Source texts of formatted documents
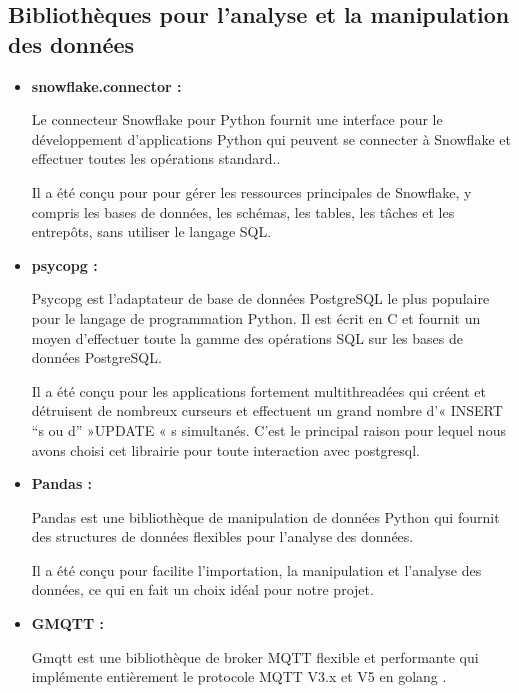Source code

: \subsection{Bibliothèques pour l'analyse et la manipulation des données}
    \begin{itemize}
        \item\textbf{snowflake.connector : }
                 \par Le connecteur Snowflake pour Python fournit une interface pour le développement d'applications Python
                  qui peuvent se connecter à Snowflake et effectuer toutes les opérations standard.\cite{sncn}. 
                 \par Il a été conçu pour pour gérer les ressources principales de Snowflake, y compris les bases de données, les schémas, les tables, les tâches et les entrepôts, sans utiliser le langage SQL.
        \item\textbf{psycopg : }
                \par Psycopg est l'adaptateur de base de données PostgreSQL le plus populaire pour le langage de programmation Python. 
                Il est écrit en C et fournit un moyen d'effectuer toute la gamme des opérations SQL sur les bases de données PostgreSQL\cite{psycopg}. 
                \par Il a été conçu pour les applications fortement multithreadées qui créent et détruisent de nombreux curseurs et effectuent un grand nombre d'« INSERT “s ou d” »UPDATE « s simultanés. C'est le principal raison pour lequel nous avons choisi cet librairie pour toute interaction avec postgresql.
        \item\textbf{Pandas : }
                    \par  Pandas est une bibliothèque de manipulation de données Python qui fournit des structures de données flexibles pour l'analyse des données\cite{pandas}. 
                    \par Il a été conçu pour facilite l'importation, la manipulation et l'analyse des données, ce qui en fait un choix idéal pour notre projet.
        \item \textbf{GMQTT : }
            \par Gmqtt est une bibliothèque de broker MQTT flexible et performante qui implémente entièrement le protocole MQTT V3.x et V5 en golang \cite{gmqtt}. 
   \end{itemize}
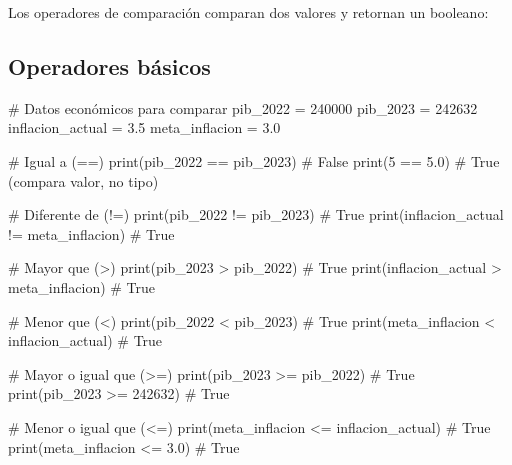 \documentclass[
  doc,
  floatsintext,
  longtable,
  a4paper,
  nolmodern,
  notxfonts,
  notimes,
  12pt,
  colorlinks=true,linkcolor=blue,citecolor=blue,urlcolor=blue]{apa7}
\newenvironment{Shaded}{\begin{snugshade}}{\end{snugshade}}
\newcommand{\BuiltInTok}[1]{\textcolor[rgb]{0.00,0.23,0.31}{#1}}
\newcommand{\CommentTok}[1]{\textcolor[rgb]{0.37,0.37,0.37}{#1}}
\newcommand{\DecValTok}[1]{\textcolor[rgb]{0.68,0.00,0.00}{#1}}
\newcommand{\FloatTok}[1]{\textcolor[rgb]{0.68,0.00,0.00}{#1}}
\newcommand{\NormalTok}[1]{\textcolor[rgb]{0.00,0.23,0.31}{#1}}
\newcommand{\OperatorTok}[1]{\textcolor[rgb]{0.37,0.37,0.37}{#1}}
\begin{document}
Los operadores de comparación comparan dos valores y retornan un
booleano:

\subsection{Operadores básicos}\label{operadores-buxe1sicos}

\begin{Shaded}
\begin{Highlighting}[]
\CommentTok{\# Datos económicos para comparar}
\NormalTok{pib\_2022 }\OperatorTok{=} \DecValTok{240000}
\NormalTok{pib\_2023 }\OperatorTok{=} \DecValTok{242632}
\NormalTok{inflacion\_actual }\OperatorTok{=} \FloatTok{3.5}
\NormalTok{meta\_inflacion }\OperatorTok{=} \FloatTok{3.0}

\CommentTok{\# Igual a (==)}
\BuiltInTok{print}\NormalTok{(pib\_2022 }\OperatorTok{==}\NormalTok{ pib\_2023)  }\CommentTok{\# False}
\BuiltInTok{print}\NormalTok{(}\DecValTok{5} \OperatorTok{==} \FloatTok{5.0}\NormalTok{)              }\CommentTok{\# True (compara valor, no tipo)}

\CommentTok{\# Diferente de (!=)}
\BuiltInTok{print}\NormalTok{(pib\_2022 }\OperatorTok{!=}\NormalTok{ pib\_2023)  }\CommentTok{\# True}
\BuiltInTok{print}\NormalTok{(inflacion\_actual }\OperatorTok{!=}\NormalTok{ meta\_inflacion)  }\CommentTok{\# True}

\CommentTok{\# Mayor que (\textgreater{})}
\BuiltInTok{print}\NormalTok{(pib\_2023 }\OperatorTok{\textgreater{}}\NormalTok{ pib\_2022)   }\CommentTok{\# True}
\BuiltInTok{print}\NormalTok{(inflacion\_actual }\OperatorTok{\textgreater{}}\NormalTok{ meta\_inflacion)  }\CommentTok{\# True}

\CommentTok{\# Menor que (\textless{})}
\BuiltInTok{print}\NormalTok{(pib\_2022 }\OperatorTok{\textless{}}\NormalTok{ pib\_2023)   }\CommentTok{\# True}
\BuiltInTok{print}\NormalTok{(meta\_inflacion }\OperatorTok{\textless{}}\NormalTok{ inflacion\_actual)  }\CommentTok{\# True}

\CommentTok{\# Mayor o igual que (\textgreater{}=)}
\BuiltInTok{print}\NormalTok{(pib\_2023 }\OperatorTok{\textgreater{}=}\NormalTok{ pib\_2022)  }\CommentTok{\# True}
\BuiltInTok{print}\NormalTok{(pib\_2023 }\OperatorTok{\textgreater{}=} \DecValTok{242632}\NormalTok{)    }\CommentTok{\# True}

\CommentTok{\# Menor o igual que (\textless{}=)}
\BuiltInTok{print}\NormalTok{(meta\_inflacion }\OperatorTok{\textless{}=}\NormalTok{ inflacion\_actual)  }\CommentTok{\# True}
\BuiltInTok{print}\NormalTok{(meta\_inflacion }\OperatorTok{\textless{}=} \FloatTok{3.0}\NormalTok{)  }\CommentTok{\# True}
\end{Highlighting}
\end{Shaded}
\end{document}
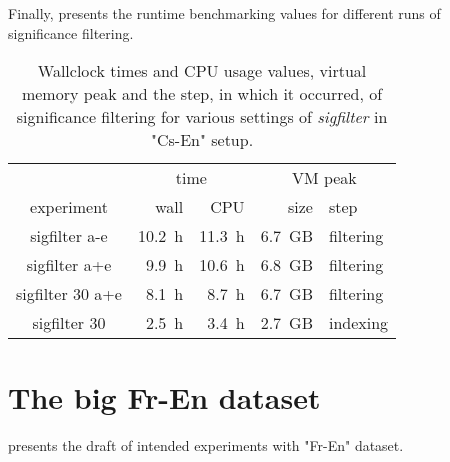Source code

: Finally,  presents the runtime benchmarking
values for different runs of significance filtering.

\begin{table}[ht]
\centering
\begin{tabular}{ | c | r r | r l | }
\hline
 & \multicolumn{2}{|c|}{time} & \multicolumn{2}{|c|}{VM peak} \\
experiment & wall & CPU & size & step \\
\hline
\hline
sigfilter a-e     & 10.2~h & 11.3~h & 6.7~GB & filtering \\
sigfilter a+e     & 9.9~h & 10.6~h & 6.8~GB & filtering \\
sigfilter 30 a+e  & 8.1~h & 8.7~h & 6.7~GB & filtering \\
sigfilter 30      & 2.5~h & 3.4~h & 2.7~GB & indexing \\
\hline
\end{tabular}
\caption{\label{cs-en-wmt13-sigfilter-runtime-benchmarks}
Wallclock times and CPU usage values, virtual memory peak and the step, in which
it occurred, of significance filtering for various settings of \emph{sigfilter} in "Cs-En" setup.}
\end{table}

\section{The big Fr-En dataset}
\label{sec:fr-en-results}

 presents the draft of intended experiments with "Fr-En" dataset.

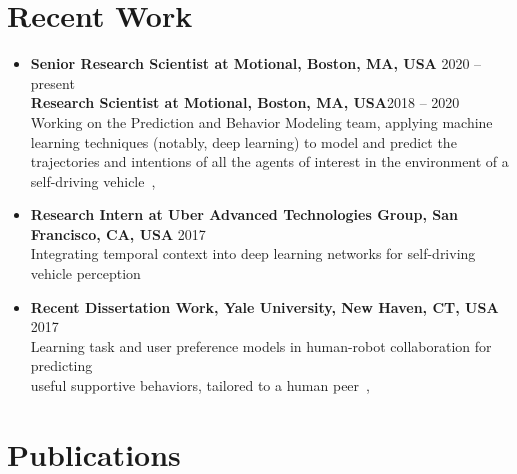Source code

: \documentclass[10pt,letterpaper]{article}
\newcommand{\thing}[2]{{#1} \hfill {#2}}
\begin{document}
\section{Recent Work}
\begin{itemize}%
\item \thing{\bf Senior Research Scientist at Motional, Boston, MA, USA}{2020 -- present}\\
 	{\bf Research Scientist at Motional, Boston, MA, USA}\hfill{2018  --  \hspace{2.8mm} 2020}\vspace{0.5em}\\
      	Working on the Prediction and Behavior Modeling team, applying machine learning techniques (notably, deep learning) to model and predict the trajectories and intentions of all the agents of interest in the environment of a self-driving vehicle~\cite{grigore2020covernet}, \cite{grigore2020self_driving_domain_knowledge}
\item \thing{\bf Research Intern at Uber Advanced Technologies Group, San Francisco, CA, USA}{2017}\\
      	Integrating temporal context into deep learning networks for self-driving vehicle perception 
\item \thing{\bf Recent Dissertation Work, Yale University, New Haven, CT, USA}{2017}\\
	Learning task and user preference models in human-robot collaboration for predicting \\ useful supportive behaviors, tailored to a human peer~\cite{grigore2018pref_assistance}, \cite{grigore2018predict_supportive}
\end{itemize}

\section{Publications}
\nocite{*} %
\setlength{\biblabelsep}{0.5em} %
\printbibliography[heading=none,keyword=publication]

\end{document}
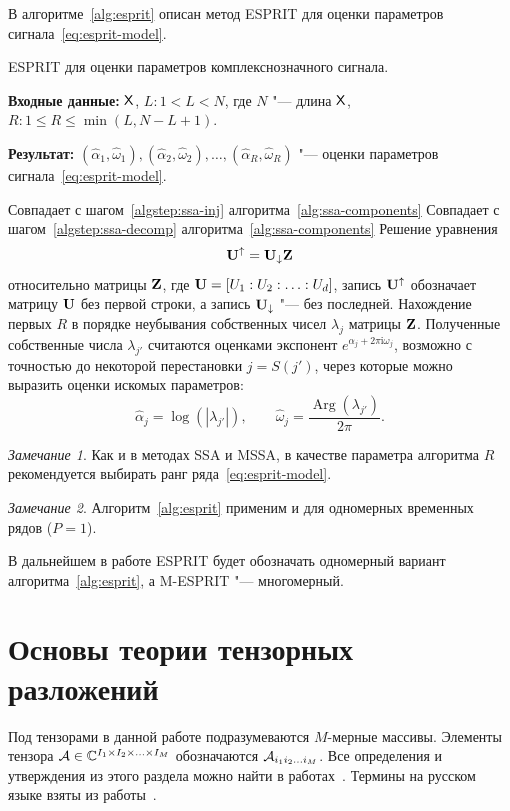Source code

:\documentclass[specialist,
  substylefile=spbu_report.rtx,
subf,href,colorlinks=true, 12pt]{disser}
\theoremstyle{plain}
\theoremstyle{definition}
\theoremstyle{remark}
\newtheorem{remark}{Замечание}[section]
\newcommand{\Input}{\textbf{Входные данные: }}
\newcommand{\Output}{\textbf{Результат: }}
\newcommand{\iu}{\mathrm{i}}
\begin{document}
В алгоритме~\ref{alg:esprit} описан метод ESPRIT для оценки параметров
сигнала~\eqref{eq:esprit-model}.
\begin{algorithm}[!ht]
  \caption{ESPRIT для оценки параметров комплекснозначного сигнала.}
  \label{alg:esprit}
  \Input $\mathsf{X}$, $L: 1 < L < N$, где $N$ "--- длина $\mathsf{X}$, $R: 1
  \leqslant R\leqslant \min(L, N-L+1)$.

  \Output $\left(\widehat{\alpha}_1, \widehat{\omega}_1\right),
  \left(\widehat{\alpha}_2, \widehat{\omega}_2\right), \ldots,
  \left(\widehat{\alpha}_R, \widehat{\omega}_R\right)$ "--- оценки параметров
  сигнала~\eqref{eq:esprit-model}.
  \begin{algorithmic}[1]
    \State Совпадает с шагом~\ref{algstep:ssa-inj}
    алгоритма~\ref{alg:ssa-components}
    \State Совпадает с шагом~\ref{algstep:ssa-decomp}
    алгоритма~\ref{alg:ssa-components}
    \State Решение уравнения
    \[
      \mathbf{U}^{\uparrow}=\mathbf{U}_{\downarrow}\mathbf{Z}
    \]
    относительно матрицы $\mathbf{Z}$, где $\mathbf{U} = [U_1:U_2:\ldots: U_d]$,
    запись $\mathbf{U}^{\uparrow}$ обозначает матрицу $\mathbf{U}$ без первой строки, а
    запись $\mathbf{U}_{\downarrow}$ "--- без последней.
    \State Нахождение первых $R$ в порядке неубывания собственных
    чисел $\lambda_j$ матрицы $\mathbf{Z}$.
    Полученные собственные числа $\lambda_{j'}$ считаются оценками
    экспонент $e^{\alpha_j + 2\pi\iu \omega_j}$, возможно с точностью
    до некоторой перестановки
    $j = S (j')$, через которые можно выразить
    оценки искомых параметров:
    \[
      \widehat{\alpha}_j = \log\left(\left|\lambda_{j'}\right|\right), \qquad
      \widehat{\omega}_j =
      \frac{\operatorname{Arg}\left(\lambda_{j'}\right)}{2 \pi}.
    \]
  \end{algorithmic}
\end{algorithm}
\begin{remark}
  Как и в методах SSA и MSSA, в качестве параметра алгоритма $R$
  рекомендуется выбирать ранг
  ряда~\eqref{eq:esprit-model}.
\end{remark}
\begin{remark}
  Алгоритм~\ref{alg:esprit} применим и для одномерных временных рядов ($P=1$).
\end{remark}

В дальнейшем в работе ESPRIT будет обозначать одномерный вариант
алгоритма~\ref{alg:esprit}, а M-ESPRIT "--- многомерный.

\section{Основы теории тензорных разложений}\label{sec:tensor-decompositions}
Под тензорами в данной работе подразумеваются $M$-мерные массивы.
Элементы тензора $\mathcal{A} \in \mathbb{C}^{I_1 \times I_2 \times \ldots \times
I_M}$ обозначаются
$\mathcal{A}_{i_1 i_2 \ldots i_M}$.
Все определения и утверждения из этого раздела можно найти в
работах~\cite{Kilmer2011, hosvd, tensor-bg, tensor-bg2, tensor-bg3,Kilmer2013}.
Термины на русском языке взяты из работы~\cite{tensor-rus}.
\end{document}
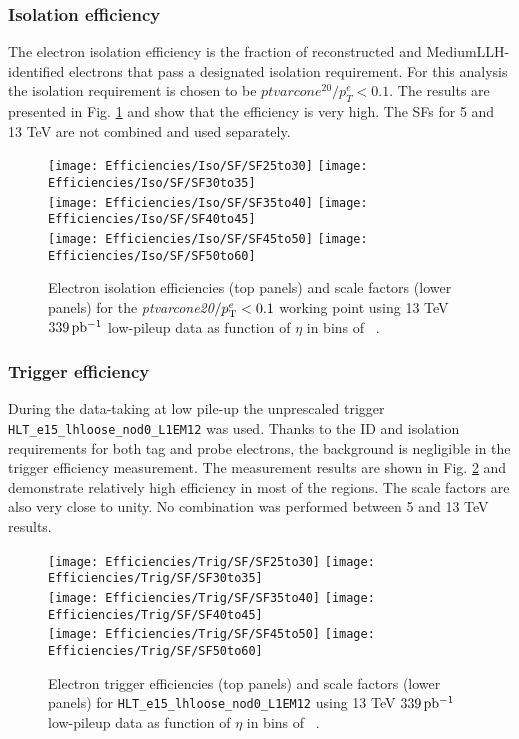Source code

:     
    \subsubsection{Isolation efficiency}
    The electron isolation efficiency is the fraction of reconstructed and MediumLLH-identified electrons that pass a designated isolation requirement. For this analysis the isolation requirement is chosen to be $ptvarcone^{20}/p_T^e<0.1$. The results are presented in Fig. \ref{fig:iso_sf_all} and show that the efficiency is very high. The SFs for 5 and 13 TeV are not combined and used separately.
    
    \begin{figure}[htbp]
    	\centering
    	\texttt{[image: Efficiencies/Iso/SF/SF25to30]}
    	\texttt{[image: Efficiencies/Iso/SF/SF30to35]}\\
    	\texttt{[image: Efficiencies/Iso/SF/SF35to40]}
    	\texttt{[image: Efficiencies/Iso/SF/SF40to45]} \\
    	\texttt{[image: Efficiencies/Iso/SF/SF45to50]}
    	\texttt{[image: Efficiencies/Iso/SF/SF50to60]}
    	\caption{Electron isolation efficiencies (top panels) and scale
    		factors (lower panels) for the \emph{ptvarcone20}$/p_{\text{T}}^e < 0.1$
    		working point using 13 TeV $339\,\mbox{pb\(^{-1}\)}$ low-pileup data as function
    		of $\eta$ in bins of \pt~\cite{int_note_electrons}.}
    	\label{fig:iso_sf_all}
    \end{figure}
    \subsubsection{Trigger efficiency}
    During the data-taking at low pile-up the unprescaled trigger \texttt{HLT\_e15\_lhloose\_nod0\_L1EM12} was used. Thanks to the ID and isolation requirements for both tag and probe electrons, the background is negligible in the trigger efficiency measurement. The measurement results are shown in Fig. \ref{fig:trig_sf_all} and demonstrate relatively high efficiency in most of the regions. The scale factors are also very close to unity. No combination was performed between 5 and 13 TeV results.
    
    \begin{figure}[htbp]
    	\centering
    	\texttt{[image: Efficiencies/Trig/SF/SF25to30]}
    	\texttt{[image: Efficiencies/Trig/SF/SF30to35]}\\
    	\texttt{[image: Efficiencies/Trig/SF/SF35to40]}
    	\texttt{[image: Efficiencies/Trig/SF/SF40to45]} \\
    	\texttt{[image: Efficiencies/Trig/SF/SF45to50]}
    	\texttt{[image: Efficiencies/Trig/SF/SF50to60]}
    	\caption{Electron trigger efficiencies (top panels) and scale
    		factors (lower panels) for \texttt{HLT\_e15\_lhloose\_nod0\_L1EM12}
    		using 13 TeV $339\,\mbox{pb\(^{-1}\)}$ low-pileup data as function
    		of $\eta$ in bins of \pt~\cite{int_note_electrons}.}
    	\label{fig:trig_sf_all}
    \end{figure}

*Problem statement*.
If the string "algstep" is in a line of the entries, pick that line out.

*Task answer*.
    \State Совпадает с шагом~\ref{algstep:ssa-inj}
    \State Совпадает с шагом~\ref{algstep:ssa-decomp}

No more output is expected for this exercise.